You seem to be of the impression that the due process rights of US citizens are different than the due process rights of non citizens ” in the case of U.S. citizens accused of terrorism abroad, due process rights.” There is no basis for this view in the constitution. The 5th amendment declares that there are due process rights (its framers certainly saw this as recognizing a fact not creating a right). It contains no reference at all to citizenship.

Here is the 5th Amendment

“No person shall be held to answer for a capital, or otherwise infamous crime, unless on a presentment or indictment of a Grand Jury, except in cases arising in the land or naval forces, or in the Militia, when in actual service in time of War or public danger; nor shall any person be subject for the same offense to be twice put in jeopardy of life or limb; nor shall be compelled in any criminal case to be a witness against himself, nor be deprived of life, liberty, or property, without due process of law; nor shall private property be taken for public use, without just compensation.”

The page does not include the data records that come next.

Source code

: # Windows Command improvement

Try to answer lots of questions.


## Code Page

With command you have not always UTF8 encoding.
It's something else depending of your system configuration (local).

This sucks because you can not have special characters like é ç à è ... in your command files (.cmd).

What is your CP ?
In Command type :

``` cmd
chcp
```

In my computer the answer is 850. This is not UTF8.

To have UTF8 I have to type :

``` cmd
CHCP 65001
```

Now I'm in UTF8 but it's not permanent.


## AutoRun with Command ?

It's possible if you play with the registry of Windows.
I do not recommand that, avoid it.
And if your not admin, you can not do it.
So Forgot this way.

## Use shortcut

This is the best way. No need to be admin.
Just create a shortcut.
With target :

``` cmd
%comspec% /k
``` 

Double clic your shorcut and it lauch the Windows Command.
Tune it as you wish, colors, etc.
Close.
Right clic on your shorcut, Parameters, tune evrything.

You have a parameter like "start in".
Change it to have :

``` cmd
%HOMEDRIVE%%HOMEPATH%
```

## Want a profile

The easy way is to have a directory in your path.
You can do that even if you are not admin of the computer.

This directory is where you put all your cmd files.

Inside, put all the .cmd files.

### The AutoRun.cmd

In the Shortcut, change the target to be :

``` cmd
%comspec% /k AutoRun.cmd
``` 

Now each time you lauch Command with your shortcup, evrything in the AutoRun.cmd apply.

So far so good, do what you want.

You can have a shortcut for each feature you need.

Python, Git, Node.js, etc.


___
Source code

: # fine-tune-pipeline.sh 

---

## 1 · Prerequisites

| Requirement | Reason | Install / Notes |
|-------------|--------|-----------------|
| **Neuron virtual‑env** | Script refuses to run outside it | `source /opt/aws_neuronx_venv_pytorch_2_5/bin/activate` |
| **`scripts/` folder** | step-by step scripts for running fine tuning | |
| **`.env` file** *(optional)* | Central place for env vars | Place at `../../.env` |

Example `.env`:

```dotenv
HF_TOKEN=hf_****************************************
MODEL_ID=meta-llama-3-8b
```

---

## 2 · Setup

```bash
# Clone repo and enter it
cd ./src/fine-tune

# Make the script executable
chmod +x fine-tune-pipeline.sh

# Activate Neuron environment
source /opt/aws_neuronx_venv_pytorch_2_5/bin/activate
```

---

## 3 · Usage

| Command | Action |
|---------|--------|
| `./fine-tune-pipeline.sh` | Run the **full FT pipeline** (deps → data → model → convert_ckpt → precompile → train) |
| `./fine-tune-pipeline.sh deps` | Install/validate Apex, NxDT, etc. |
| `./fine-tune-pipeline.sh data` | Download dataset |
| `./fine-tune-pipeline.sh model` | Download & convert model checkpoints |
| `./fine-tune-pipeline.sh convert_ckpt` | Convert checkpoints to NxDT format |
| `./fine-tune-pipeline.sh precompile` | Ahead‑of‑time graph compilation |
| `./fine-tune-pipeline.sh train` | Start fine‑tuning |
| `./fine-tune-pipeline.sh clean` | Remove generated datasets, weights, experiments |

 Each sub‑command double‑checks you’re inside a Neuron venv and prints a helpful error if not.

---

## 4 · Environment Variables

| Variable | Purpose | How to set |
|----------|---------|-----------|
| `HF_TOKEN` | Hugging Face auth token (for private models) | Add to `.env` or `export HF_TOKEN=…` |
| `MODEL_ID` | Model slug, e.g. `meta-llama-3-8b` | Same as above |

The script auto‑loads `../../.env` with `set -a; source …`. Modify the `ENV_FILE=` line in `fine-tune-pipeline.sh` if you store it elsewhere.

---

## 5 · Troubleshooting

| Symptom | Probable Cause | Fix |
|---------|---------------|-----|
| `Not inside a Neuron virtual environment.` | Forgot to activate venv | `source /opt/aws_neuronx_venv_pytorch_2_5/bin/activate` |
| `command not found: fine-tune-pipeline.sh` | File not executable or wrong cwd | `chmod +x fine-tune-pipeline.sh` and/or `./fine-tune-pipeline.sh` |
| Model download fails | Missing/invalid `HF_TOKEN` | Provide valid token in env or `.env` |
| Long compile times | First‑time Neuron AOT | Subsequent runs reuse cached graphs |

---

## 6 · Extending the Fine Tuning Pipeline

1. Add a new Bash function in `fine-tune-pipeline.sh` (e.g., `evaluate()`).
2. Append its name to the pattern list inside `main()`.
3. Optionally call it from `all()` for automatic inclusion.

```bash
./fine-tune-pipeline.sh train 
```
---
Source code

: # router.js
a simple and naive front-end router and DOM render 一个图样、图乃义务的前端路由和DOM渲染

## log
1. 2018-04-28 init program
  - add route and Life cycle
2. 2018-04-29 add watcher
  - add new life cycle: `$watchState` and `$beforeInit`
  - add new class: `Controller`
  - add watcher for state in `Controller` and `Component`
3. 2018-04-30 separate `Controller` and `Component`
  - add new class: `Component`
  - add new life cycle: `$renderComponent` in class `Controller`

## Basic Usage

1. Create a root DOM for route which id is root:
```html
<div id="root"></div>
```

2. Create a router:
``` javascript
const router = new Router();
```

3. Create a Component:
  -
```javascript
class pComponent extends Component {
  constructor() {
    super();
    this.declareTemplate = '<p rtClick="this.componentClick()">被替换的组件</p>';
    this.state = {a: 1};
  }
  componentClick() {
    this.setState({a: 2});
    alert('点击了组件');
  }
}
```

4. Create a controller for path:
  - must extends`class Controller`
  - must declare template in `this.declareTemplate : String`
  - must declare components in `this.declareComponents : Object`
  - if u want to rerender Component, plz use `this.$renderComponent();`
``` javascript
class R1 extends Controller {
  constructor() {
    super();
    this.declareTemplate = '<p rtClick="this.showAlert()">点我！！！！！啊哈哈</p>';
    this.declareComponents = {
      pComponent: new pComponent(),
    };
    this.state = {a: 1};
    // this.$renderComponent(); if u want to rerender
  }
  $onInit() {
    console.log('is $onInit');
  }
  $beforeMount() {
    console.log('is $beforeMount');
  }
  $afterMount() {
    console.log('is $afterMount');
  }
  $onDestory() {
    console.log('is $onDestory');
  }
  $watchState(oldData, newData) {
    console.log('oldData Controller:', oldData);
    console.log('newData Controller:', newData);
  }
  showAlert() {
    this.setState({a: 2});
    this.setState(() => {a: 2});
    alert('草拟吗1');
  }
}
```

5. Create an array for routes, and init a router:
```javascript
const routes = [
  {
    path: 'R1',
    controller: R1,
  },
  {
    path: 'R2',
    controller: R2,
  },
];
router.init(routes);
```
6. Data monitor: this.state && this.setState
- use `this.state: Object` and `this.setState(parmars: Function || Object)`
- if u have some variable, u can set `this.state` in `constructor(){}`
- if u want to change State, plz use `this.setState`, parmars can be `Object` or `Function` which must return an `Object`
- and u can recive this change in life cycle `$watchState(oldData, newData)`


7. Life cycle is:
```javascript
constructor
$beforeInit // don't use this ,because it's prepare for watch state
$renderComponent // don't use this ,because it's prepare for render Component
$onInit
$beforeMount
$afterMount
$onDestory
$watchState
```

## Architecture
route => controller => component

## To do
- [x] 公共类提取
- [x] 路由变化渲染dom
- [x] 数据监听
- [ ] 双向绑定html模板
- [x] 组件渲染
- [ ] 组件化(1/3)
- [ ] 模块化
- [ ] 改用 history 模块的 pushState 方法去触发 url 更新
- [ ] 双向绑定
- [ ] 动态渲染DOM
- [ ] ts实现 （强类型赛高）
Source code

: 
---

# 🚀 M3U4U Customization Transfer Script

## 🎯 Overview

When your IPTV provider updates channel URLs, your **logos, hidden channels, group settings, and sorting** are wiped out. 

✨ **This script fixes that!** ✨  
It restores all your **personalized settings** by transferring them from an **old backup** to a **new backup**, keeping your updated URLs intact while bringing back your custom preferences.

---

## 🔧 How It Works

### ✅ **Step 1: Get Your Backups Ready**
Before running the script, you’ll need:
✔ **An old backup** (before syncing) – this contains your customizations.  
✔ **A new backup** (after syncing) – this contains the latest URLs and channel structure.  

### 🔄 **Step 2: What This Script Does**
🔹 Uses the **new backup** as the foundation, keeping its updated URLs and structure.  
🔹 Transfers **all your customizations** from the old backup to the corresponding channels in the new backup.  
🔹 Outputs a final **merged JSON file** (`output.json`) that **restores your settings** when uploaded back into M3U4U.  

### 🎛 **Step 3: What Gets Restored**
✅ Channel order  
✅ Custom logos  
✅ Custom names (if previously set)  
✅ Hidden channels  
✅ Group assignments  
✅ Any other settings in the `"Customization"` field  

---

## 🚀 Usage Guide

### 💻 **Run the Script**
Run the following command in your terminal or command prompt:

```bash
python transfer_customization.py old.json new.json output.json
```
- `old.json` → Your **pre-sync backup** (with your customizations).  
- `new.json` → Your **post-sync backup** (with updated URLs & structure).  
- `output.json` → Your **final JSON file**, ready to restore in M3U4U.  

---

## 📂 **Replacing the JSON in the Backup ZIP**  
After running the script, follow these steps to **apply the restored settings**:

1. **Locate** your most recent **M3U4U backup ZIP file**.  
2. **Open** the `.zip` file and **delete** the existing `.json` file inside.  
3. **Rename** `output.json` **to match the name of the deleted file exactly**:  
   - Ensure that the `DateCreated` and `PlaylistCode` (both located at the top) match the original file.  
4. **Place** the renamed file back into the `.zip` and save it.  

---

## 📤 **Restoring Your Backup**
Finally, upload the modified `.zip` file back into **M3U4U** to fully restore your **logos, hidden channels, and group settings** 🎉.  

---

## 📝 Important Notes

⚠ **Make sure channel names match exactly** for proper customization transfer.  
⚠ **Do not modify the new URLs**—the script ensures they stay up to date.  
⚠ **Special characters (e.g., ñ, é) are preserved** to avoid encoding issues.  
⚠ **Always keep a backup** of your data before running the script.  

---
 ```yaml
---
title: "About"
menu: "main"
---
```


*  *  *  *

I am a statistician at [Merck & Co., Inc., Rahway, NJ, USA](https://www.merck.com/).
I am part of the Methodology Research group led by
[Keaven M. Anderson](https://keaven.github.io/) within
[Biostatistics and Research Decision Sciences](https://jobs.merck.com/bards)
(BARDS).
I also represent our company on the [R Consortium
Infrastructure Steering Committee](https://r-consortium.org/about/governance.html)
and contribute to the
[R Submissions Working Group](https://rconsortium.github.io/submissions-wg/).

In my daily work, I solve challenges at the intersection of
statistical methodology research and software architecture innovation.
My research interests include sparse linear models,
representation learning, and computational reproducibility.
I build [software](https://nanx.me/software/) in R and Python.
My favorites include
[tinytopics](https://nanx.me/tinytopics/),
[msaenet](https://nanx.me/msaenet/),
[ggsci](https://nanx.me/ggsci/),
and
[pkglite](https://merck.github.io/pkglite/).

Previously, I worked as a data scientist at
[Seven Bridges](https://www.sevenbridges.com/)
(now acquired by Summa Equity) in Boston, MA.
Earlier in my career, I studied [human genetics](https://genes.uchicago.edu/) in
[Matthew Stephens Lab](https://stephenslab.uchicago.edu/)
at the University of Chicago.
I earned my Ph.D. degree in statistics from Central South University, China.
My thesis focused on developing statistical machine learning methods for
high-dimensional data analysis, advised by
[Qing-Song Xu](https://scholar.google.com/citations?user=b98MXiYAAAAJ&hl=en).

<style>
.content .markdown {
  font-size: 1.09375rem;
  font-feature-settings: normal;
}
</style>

How do you imagine that an amendment which begins “no person” implies that due process rights are an issue only in the case of citizens ?

This isn’t just my reading of the text (which is not at all ambiguous). US courts have consistently held that non citizens have due process rights (note I didn’t say “all non citizens”).

Hmm it sure sounds like the 5th amendment bans war which involves killing people without giving them trials first. The many provisions for declaring war and such like are in the main body of the Constitution and might be considered repealed by the 5th (as the provision that states must return escaped slaves is not considered to be current constitutional law). Similarly the common law right to use deadly force in self defence might be considered to have been eliminated by the 5th amendment.

But I might not be crazy and I don’t imagine for a second that the 5th amendment banned war or self defence. I do insist that it allows no distinction between US citizens and non citizens. The Civil war was particularly horrible, but the legality of union troops killing confederate troops in battle was not (widely) contested.

It is clear that the 5th amendment concerns killing people who are in government custody, that is the death penalty. It does not refer to killing people who haven’t been captured and can’t feasibly be captured.